(Collected data)
········

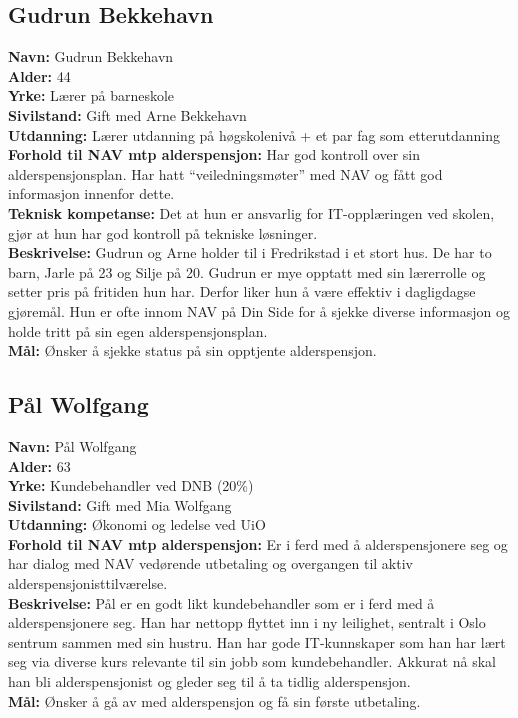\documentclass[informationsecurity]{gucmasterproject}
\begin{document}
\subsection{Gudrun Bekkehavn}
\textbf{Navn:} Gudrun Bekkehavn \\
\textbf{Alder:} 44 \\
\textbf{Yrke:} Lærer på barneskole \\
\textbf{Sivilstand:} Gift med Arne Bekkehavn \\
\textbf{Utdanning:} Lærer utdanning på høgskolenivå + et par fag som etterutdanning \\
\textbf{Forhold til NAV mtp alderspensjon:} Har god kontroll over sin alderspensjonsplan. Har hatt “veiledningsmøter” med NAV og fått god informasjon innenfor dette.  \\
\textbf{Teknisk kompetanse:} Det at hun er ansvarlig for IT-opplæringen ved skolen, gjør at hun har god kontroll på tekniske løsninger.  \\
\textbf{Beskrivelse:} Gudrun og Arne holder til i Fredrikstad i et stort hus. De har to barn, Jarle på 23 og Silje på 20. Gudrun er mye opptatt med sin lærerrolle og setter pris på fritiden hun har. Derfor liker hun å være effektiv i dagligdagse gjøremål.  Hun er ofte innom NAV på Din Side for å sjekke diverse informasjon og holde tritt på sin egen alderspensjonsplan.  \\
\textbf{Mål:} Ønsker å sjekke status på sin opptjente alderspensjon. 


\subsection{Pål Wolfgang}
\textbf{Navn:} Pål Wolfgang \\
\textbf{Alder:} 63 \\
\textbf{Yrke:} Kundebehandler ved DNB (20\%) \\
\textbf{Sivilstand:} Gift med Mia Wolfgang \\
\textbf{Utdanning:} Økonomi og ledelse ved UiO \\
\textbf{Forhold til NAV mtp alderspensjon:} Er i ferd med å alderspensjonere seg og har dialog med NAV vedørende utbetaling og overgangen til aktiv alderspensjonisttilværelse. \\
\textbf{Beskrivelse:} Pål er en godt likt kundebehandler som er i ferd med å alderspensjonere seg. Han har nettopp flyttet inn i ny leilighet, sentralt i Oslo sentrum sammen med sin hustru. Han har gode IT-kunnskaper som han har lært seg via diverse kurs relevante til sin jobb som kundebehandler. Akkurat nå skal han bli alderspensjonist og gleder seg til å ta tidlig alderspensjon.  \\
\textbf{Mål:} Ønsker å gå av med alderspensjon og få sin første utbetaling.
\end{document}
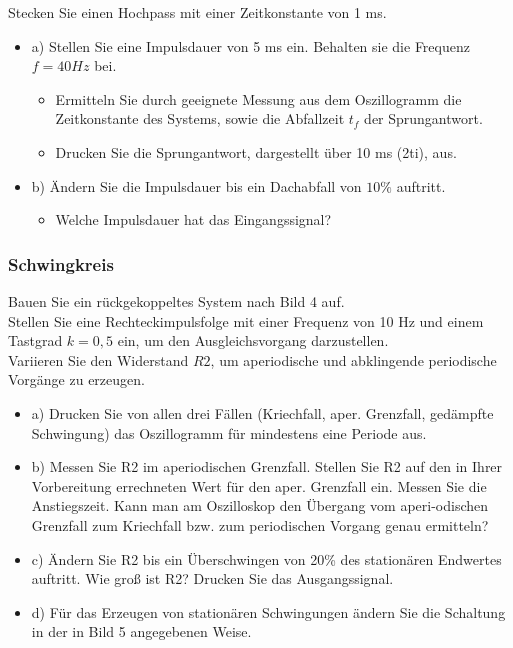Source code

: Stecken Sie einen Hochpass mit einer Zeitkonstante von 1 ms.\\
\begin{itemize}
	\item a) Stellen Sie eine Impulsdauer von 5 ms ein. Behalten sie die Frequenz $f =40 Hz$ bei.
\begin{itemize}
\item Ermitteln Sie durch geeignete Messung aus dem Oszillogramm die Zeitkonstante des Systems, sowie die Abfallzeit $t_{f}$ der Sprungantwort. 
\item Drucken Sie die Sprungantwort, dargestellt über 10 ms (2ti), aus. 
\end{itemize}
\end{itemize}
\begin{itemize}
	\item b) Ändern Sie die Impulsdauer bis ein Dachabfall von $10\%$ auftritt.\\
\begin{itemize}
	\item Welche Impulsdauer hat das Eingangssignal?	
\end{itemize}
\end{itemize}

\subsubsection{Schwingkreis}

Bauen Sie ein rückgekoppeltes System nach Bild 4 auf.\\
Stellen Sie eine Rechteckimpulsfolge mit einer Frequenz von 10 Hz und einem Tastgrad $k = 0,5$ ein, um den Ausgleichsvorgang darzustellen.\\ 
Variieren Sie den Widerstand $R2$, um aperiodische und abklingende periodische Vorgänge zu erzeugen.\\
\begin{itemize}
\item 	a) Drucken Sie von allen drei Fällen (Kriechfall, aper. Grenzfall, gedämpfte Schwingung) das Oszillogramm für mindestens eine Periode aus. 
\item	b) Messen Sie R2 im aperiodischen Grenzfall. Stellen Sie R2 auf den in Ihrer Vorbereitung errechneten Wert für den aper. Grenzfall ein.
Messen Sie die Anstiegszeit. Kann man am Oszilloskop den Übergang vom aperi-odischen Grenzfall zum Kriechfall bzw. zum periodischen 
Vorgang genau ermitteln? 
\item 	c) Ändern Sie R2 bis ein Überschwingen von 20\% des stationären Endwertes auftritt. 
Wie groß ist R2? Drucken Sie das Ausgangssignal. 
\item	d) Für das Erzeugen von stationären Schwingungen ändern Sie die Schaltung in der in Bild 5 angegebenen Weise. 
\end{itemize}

········

Exercise goal
Starting from the records above, copy each line where the string "Sprungantwort" is found.

Answer for the task
\item Ermitteln Sie durch geeignete Messung aus dem Oszillogramm die Zeitkonstante des Systems, sowie die Abfallzeit $t_{f}$ der Sprungantwort. 
\item Drucken Sie die Sprungantwort, dargestellt über 10 ms (2ti), aus. 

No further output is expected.